Here are nine intangible elements of work that employees rank much higher than salary or perks on engagement surveys.
Engaged employees perform at 100 percent of their ability, but the most highly engaged employees perform at 122 percent. This was an assertion made during a Towers Perrin — now Towers Watson — webinar called “Leadership Drives Engagement and Retention” a few years ago.
Let’s do the math. Every employee who’s elevated from engaged to highly engaged is expected to add 22 percent more productivity, potentially resulting in the equivalent of one more full-time employee for every five new highly engaged employees.
Employee engagement has always been of interest to talent leaders, and the need to drive engagement is only growing in importance. During the tumultuous economic downturn, people were happy just to have a job, but now companies are seeing signs of movement in the market as recruiters come knocking.

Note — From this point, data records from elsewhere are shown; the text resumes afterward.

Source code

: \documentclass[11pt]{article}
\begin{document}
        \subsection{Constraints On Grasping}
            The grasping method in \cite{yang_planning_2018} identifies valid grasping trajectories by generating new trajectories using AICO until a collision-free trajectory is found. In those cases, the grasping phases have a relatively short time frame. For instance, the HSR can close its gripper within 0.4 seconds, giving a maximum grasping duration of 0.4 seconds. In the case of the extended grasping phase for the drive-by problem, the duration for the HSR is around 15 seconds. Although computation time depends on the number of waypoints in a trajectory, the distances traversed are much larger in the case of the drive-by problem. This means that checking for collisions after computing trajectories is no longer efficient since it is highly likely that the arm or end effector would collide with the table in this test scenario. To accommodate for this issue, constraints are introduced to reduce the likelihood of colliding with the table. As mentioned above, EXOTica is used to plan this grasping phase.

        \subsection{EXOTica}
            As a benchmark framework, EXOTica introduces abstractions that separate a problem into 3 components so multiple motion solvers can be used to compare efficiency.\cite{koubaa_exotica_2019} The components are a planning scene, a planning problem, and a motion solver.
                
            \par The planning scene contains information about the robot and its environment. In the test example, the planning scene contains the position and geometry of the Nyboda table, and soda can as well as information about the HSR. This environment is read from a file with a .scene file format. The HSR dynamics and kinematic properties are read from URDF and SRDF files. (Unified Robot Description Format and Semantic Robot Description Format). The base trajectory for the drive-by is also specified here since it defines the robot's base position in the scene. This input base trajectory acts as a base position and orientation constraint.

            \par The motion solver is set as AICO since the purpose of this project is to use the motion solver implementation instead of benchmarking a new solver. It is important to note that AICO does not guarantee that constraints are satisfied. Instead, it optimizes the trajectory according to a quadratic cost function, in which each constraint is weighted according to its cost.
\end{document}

There’s a high cost to low engagement and burnout. A Families and Work Institute report titled “Overwork in America” noted in 2005 that people are overworked more than ever, and react badly to stress and longer hours. Organizations with low engagement will also experience higher turnover, lost productivity, transition chaos, loss of critical knowledge and skills, disrupted succession plans and less profitability and business value.
Traditionally, companies have used carrots or sticks to motivate or engage employees. They offer raises, bonuses and other perks as carrots. They also try sticks such as performance quotas tied to disciplinary action, demerits and loss of privileges. However, these things don’t drive engagement. Sticks tend to create resentment rather than top performance. Compensation and other carrots are good, but highly engaged employees expect more.

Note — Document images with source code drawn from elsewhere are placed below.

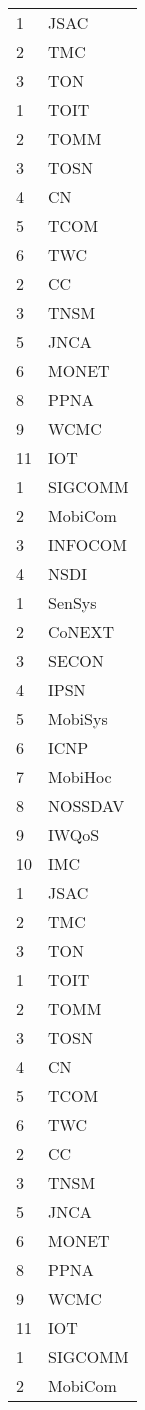 \documentclass[doctor, vlined]{DissertUESTC}
\begin{document}
\begin{longtable}{p{2em} p{4.5em}}
		1 & JSAC \\
		2 & TMC \\
		3 & TON \\
		1 & TOIT \\
		2 & TOMM \\
		3 & TOSN \\
		4 & CN \\
		5 & TCOM \\
		6 & TWC \\
		2 & CC \\
		3 & TNSM \\
		5 & JNCA \\
		6 & MONET \\
		8 & PPNA \\
		9 & WCMC \\
		11 & IOT \\
		1 & SIGCOMM \\
		2 & MobiCom \\
		3 & INFOCOM \\
		4 & NSDI \\
		1 & SenSys \\
		2 & CoNEXT \\
		3 & SECON \\
		4 & IPSN \\
		5 & MobiSys \\
		6 & ICNP \\
		7 & MobiHoc \\
		8 & NOSSDAV \\
		9 & IWQoS \\
		10 & IMC \\
		1 & JSAC \\
		2 & TMC \\
		3 & TON \\
		1 & TOIT \\
		2 & TOMM \\
		3 & TOSN \\
		4 & CN \\
		5 & TCOM \\
		6 & TWC \\
		2 & CC \\
		3 & TNSM \\
		5 & JNCA \\
		6 & MONET \\
		8 & PPNA \\
		9 & WCMC \\
		11 & IOT \\
		1 & SIGCOMM \\
		2 & MobiCom \\

\end{longtable}
\end{document}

Here are nine key drivers of engagement as identified by The Bailey Group. Most organizations have at least some of these, but are missing a few. These intangible elements of work rank much higher than salary or perks on employee engagement surveys. Individually, these drivers can indicate strengths or concerns, but all nine must be considered to determine a complete picture of engagement. Notice how money isn’t even mentioned.
1. Trust in leadership. Leaders demonstrate behaviors or traits that positively impact engagement, such as authenticity, communication, presence and honesty.
2. Manager-employee relationship. Managers relate to employees in a positive and open manner and take an active interest in getting to know their employees.
3. Co-worker relationships. Employees trust and feel connected to co-workers, team members and others they collaborate with on a daily basis.
4. Job satisfaction or enjoyment. Employees are satisfied with and really enjoy the responsibilities they have.
5. Connection to vision or clarity of purpose. Employees fully understand their roles within the organization, believe their work is important and connect it to the organization’s purpose and strategy.
6. Pride in organization. Employees are proud of the organization they work for, recommend it to others and plan to stay.
7. Development opportunities. Employees recognize opportunities to learn and grow within the organization, and their development is supported by company leadership.
8. Utilization of strengths. Employees feel encouraged to explore and use their unique talents and strengths at work.
9. Discretionary effort. Employees are willing to put in extra effort to accomplish a task and be more successful in their jobs.
Organizations that conduct employee surveys just to show that they’ve done something — but fail to follow through with an action plan — can actually reduce, rather than increase, engagement. People get a sense that their opinions don’t matter, which hinders engagement.
In some cases, small changes — such as creating an individual development plan for top performers and including them in the design and management of their plans — can be all it takes to boost engagement.
People who are highly engaged will work harder even through tough times — as long as they feel like it’s worth it. To keep top performers from taking flight — and elevate less engaged people to that 100 percent range — don’t focus on carrots and sticks; instead, consider the drivers of engagement and focus on a plan for strengthening or developing your employees in the coming year.